Task to carry out => Repeat exactly, and only, the lines below starting at the line that contains "We can produce" and ending at the line that contains "that the distance", inclusive of both.

Available data =>

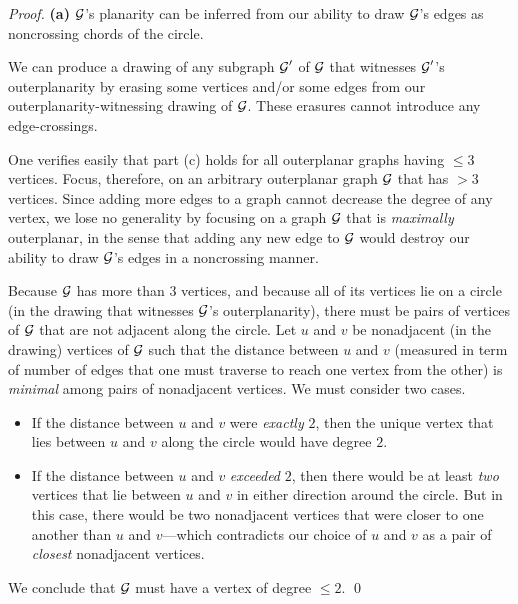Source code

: \begin{proof}
{\bf (a)}
$\mbox{$\cal G$}$'s planarity can be inferred from our ability to draw $\mbox{$\cal G$}$'s edges as noncrossing chords of the circle.

\medskip

We can produce a drawing of any subgraph  $\mbox{$\cal G$}'$ of $\mbox{$\cal G$}$ that witnesses $\mbox{$\cal G$}'$'s outerplanarity by erasing some vertices and/or some edges from our outerplanarity-witnessing drawing of $\mbox{$\cal G$}$.  These erasures cannot introduce any edge-crossings.

\medskip

One verifies easily that part (c) holds for all outerplanar graphs having $\leq 3$ vertices.  Focus, therefore, on an arbitrary outerplanar graph $\mbox{$\cal G$}$ that has $> 3$ vertices.  Since adding more edges to a graph cannot decrease the degree of any vertex, we lose no generality by focusing on a graph $\mbox{$\cal G$}$ that is {\em maximally} outerplanar, in the sense that adding any new edge to $\mbox{$\cal G$}$ would destroy our ability to draw $\mbox{$\cal G$}$'s edges in a noncrossing manner.

\smallskip

Because $\mbox{$\cal G$}$ has more than $3$ vertices, and because all of its vertices lie on a circle (in the drawing that witnesses $\mbox{$\cal G$}$'s outerplanarity), there must be pairs of vertices of $\mbox{$\cal G$}$ that are not adjacent along the circle.  Let $u$ and $v$ be nonadjacent (in the drawing) vertices of $\mbox{$\cal G$}$ such 
that the distance between $u$ and $v$ (measured in term of number of edges that one must traverse to reach one vertex from the other) is {\em minimal} among pairs of nonadjacent vertices.  We must consider two cases.
\begin{itemize}
\item
If the distance between $u$ and $v$ were {\em exactly} $2$, then the unique vertex that lies between $u$ and $v$ along the circle would have degree $2$.
\item
If the distance between $u$ and $v$ {\em exceeded} $2$, then there would be at least {\em two} vertices that lie between $u$ and $v$ in either direction around the circle.  But in this case, there would be two nonadjacent vertices that were closer to one another than $u$ and $v$---which contradicts our choice of $u$ and $v$ as a pair of {\em closest} nonadjacent vertices.
\end{itemize}
We conclude that $\mbox{$\cal G$}$ must have a vertex of degree $\leq 2$.  \qed
\end{proof}

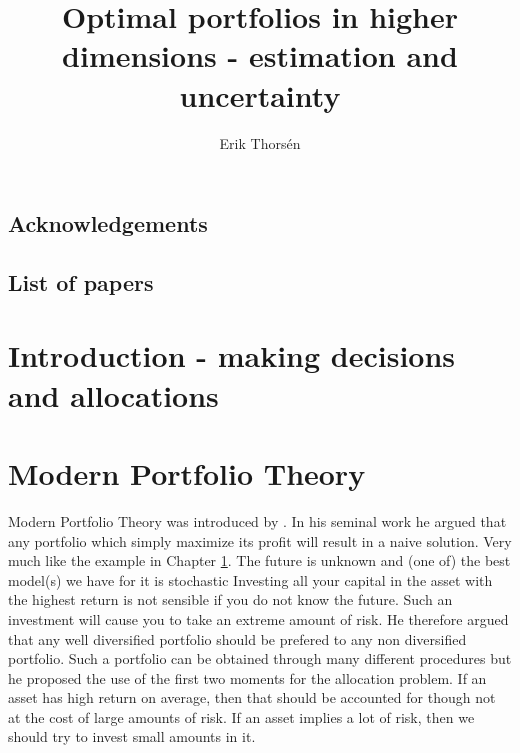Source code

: \documentclass[]{book}\usepackage{knitr}
\title{Optimal portfolios in higher dimensions - estimation and uncertainty}
\author{Erik Thorsén}
\begin{document}


\maketitle

\section*{Acknowledgements}

\newpage
\section*{List of papers}



\tableofcontents
\chapter[Introduction]{Introduction - making decisions and allocations}\label{ch:intro}

\chapter{Modern Portfolio Theory}\label{ch:MPT}


Modern Portfolio Theory was introduced by \cite{markowitz1959portfolio}. 
In his seminal work he argued that any portfolio which simply maximize its profit will result in a naive solution.
Very much like the example in Chapter \ref{ch:intro}. 
The future is unknown and (one of) the best model(s) we have for it is stochastic
Investing all your capital in the asset with the highest return is not sensible if you do not know the future.
Such an investment will cause you to take an extreme amount of risk. 
He therefore argued that any well diversified portfolio should be prefered to any non diversified portfolio. 
Such a portfolio can be obtained through many different procedures but he proposed the use of the first two moments for the allocation problem.
If an asset has high return on average, then that should be accounted for though not at the cost of large amounts of risk. If an asset implies a lot of risk, then we should try to invest small amounts in it.
\end{document}
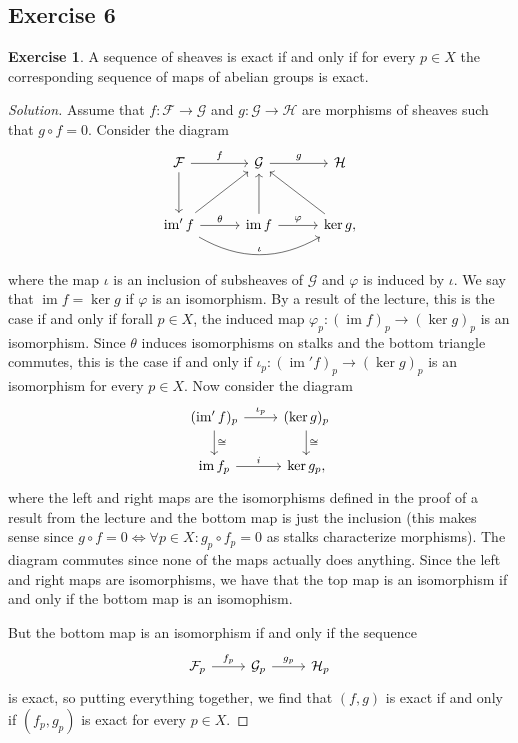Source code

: \documentclass[a4paper]{amsbook}
\theoremstyle{definition}
\newtheorem*{exercise*}{Exercise}
\DeclareMathOperator\im{im}
\begin{document}
\subsection*{Exercise 6}
\label{Ex6}
\begin{exercise*}
\label{Exercise6}
A sequence of sheaves is exact if and only if for every $p \in X$ the corresponding
sequence of maps of abelian groups is exact.
\end{exercise*}
\begin{proof}[Solution]
Assume that $f\colon \mathcal{F}\to \mathcal{G}$ and $g\colon \mathcal{G}\to \mathcal{H}$
are morphisms of sheaves such that $g \circ f = 0$. Consider the diagram
\[\begin{tikzcd}[row sep = 1cm, column sep=1cm]
	\mathcal{F}\ar[r, "f"]\ar[d] & \mathcal{G}\ar[r, "g"] & \mathcal{H}\\
	\im' f\ar[ur]\ar[r, "\theta"]\ar[rr, bend right, "\iota"] &\im f\ar[r, "\varphi"]\ar[u] & \ker g,\ar[ul]
\end{tikzcd}\]
where the map $\iota$ is an inclusion of subsheaves of $\mathcal{G}$ and $\varphi$ is
induced by $\iota$. We say that $\im f = \ker g$ if $\varphi$ is an isomorphism. By
a result of the lecture, this is the case if and only if forall $p \in X$, the
induced map $\varphi_p\colon (\im f)_p \to (\ker g)_p$ is an isomorphism. Since
$\theta$ induces isomorphisms on stalks and the bottom triangle commutes, this is
the case if and only if $\iota_p\colon (\im' f)_p\to (\ker g)_p$ is an isomorphism
for every $p \in X$. Now consider the diagram
\[\begin{tikzcd}
	(\im' f)_p \ar[r, "\iota_p"]\ar[d, "\cong"] & (\ker g)_p\ar[d, "\cong"]\\
	\im f_p\ar[r, "i"] & \ker g_p,
\end{tikzcd}\]
where the left and right maps are the isomorphisms defined in the proof of a result
from the lecture and the bottom map is just the inclusion (this makes sense since
$g \circ f = 0 \iff \forall p \in X\colon g_p \circ f_p = 0$ as stalks characterize morphisms). The
diagram commutes since none of the maps actually does anything. Since the left and
right maps are isomorphisms, we have that the top map is an isomorphism if and only
if the bottom map is an isomophism.

But the bottom map is an isomorphism if and only if the sequence
\[\begin{tikzcd}
	\mathcal{F}_p\ar[r, "f_p"] & \mathcal{G}_p\ar[r, "g_p"] & \mathcal{H}_p
\end{tikzcd}\]
is exact, so putting everything together, we find that $(f, g)$ is exact if and only if
$(f_p, g_p)$ is exact for every $p \in X$.
\end{proof}
\end{document}
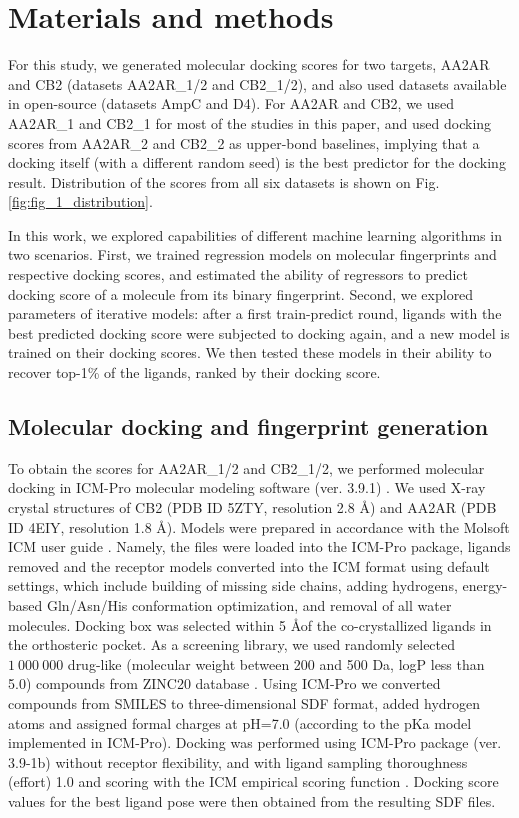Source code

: \section{Materials and methods}
For this study, we generated molecular docking scores for two targets, AA2AR and CB2 (datasets AA2AR\_1/2 and CB2\_1/2), and also used datasets available in open-source \cite{ultralarge_docking_first} (datasets AmpC and D4). For AA2AR and CB2, we used AA2AR\_1 and CB2\_1 for most of the studies in this paper, and used docking scores from AA2AR\_2 and CB2\_2 as upper-bond baselines, implying that a docking itself (with a different random seed) is the best predictor for the docking result. Distribution of the scores from all six datasets is shown on Fig. \ref{fig:fig_1_distribution}.

In this work, we explored capabilities of different machine learning algorithms in two scenarios. First, we trained regression models on molecular fingerprints and respective docking scores, and estimated the ability of regressors to predict docking score of a molecule from its binary fingerprint. Second, we explored parameters of iterative models: after a first train-predict round, ligands with the best predicted docking score were subjected to docking again, and a new model is trained on their docking scores. We then tested these models in their ability to recover top-1\% of the ligands, ranked by their docking score.


\subsection{Molecular docking and fingerprint generation}
To obtain the scores for AA2AR\_1/2 and CB2\_1/2, we performed molecular docking in ICM-Pro molecular modeling software (ver. 3.9.1) \cite{molsoft_guide}. We used X-ray crystal structures of CB2 (PDB ID 5ZTY, resolution 2.8 \AA) and AA2AR (PDB ID 4EIY, resolution 1.8 \AA). Models were prepared in accordance with the Molsoft ICM user guide \cite{molsoft_guide}. Namely, the files were loaded into the ICM-Pro package, ligands removed and the receptor models converted into the ICM format using default settings, which include building of missing side chains, adding hydrogens, energy-based Gln/Asn/His conformation optimization, and removal of all water molecules. Docking box was selected within 5 \AA of the co-crystallized ligands in the orthosteric pocket. As a screening library, we used randomly selected $1\ 000\ 000$ drug-like (molecular weight between 200 and 500 Da, logP less than 5.0) compounds from ZINC20 database \cite{Irwin2020ZINC20Discovery}. Using ICM-Pro we converted compounds from SMILES to three-dimensional SDF  format, added hydrogen atoms and assigned formal charges at pH=7.0 (according to the pKa model implemented in ICM-Pro). Docking was performed using ICM-Pro package (ver. 3.9-1b) without receptor flexibility, and with ligand sampling thoroughness (effort) 1.0 and scoring with the ICM empirical scoring function \cite{abagyan_biased_1994}. Docking score values for the best ligand pose were then obtained from the resulting SDF files.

Answer to the exercise =>
We can produce a drawing of any subgraph  $\mbox{$\cal G$}'$ of $\mbox{$\cal G$}$ that witnesses $\mbox{$\cal G$}'$'s outerplanarity by erasing some vertices and/or some edges from our outerplanarity-witnessing drawing of $\mbox{$\cal G$}$.  These erasures cannot introduce any edge-crossings.

\medskip

One verifies easily that part (c) holds for all outerplanar graphs having $\leq 3$ vertices.  Focus, therefore, on an arbitrary outerplanar graph $\mbox{$\cal G$}$ that has $> 3$ vertices.  Since adding more edges to a graph cannot decrease the degree of any vertex, we lose no generality by focusing on a graph $\mbox{$\cal G$}$ that is {\em maximally} outerplanar, in the sense that adding any new edge to $\mbox{$\cal G$}$ would destroy our ability to draw $\mbox{$\cal G$}$'s edges in a noncrossing manner.

\smallskip

Because $\mbox{$\cal G$}$ has more than $3$ vertices, and because all of its vertices lie on a circle (in the drawing that witnesses $\mbox{$\cal G$}$'s outerplanarity), there must be pairs of vertices of $\mbox{$\cal G$}$ that are not adjacent along the circle.  Let $u$ and $v$ be nonadjacent (in the drawing) vertices of $\mbox{$\cal G$}$ such 
that the distance between $u$ and $v$ (measured in term of number of edges that one must traverse to reach one vertex from the other) is {\em minimal} among pairs of nonadjacent vertices.  We must consider two cases.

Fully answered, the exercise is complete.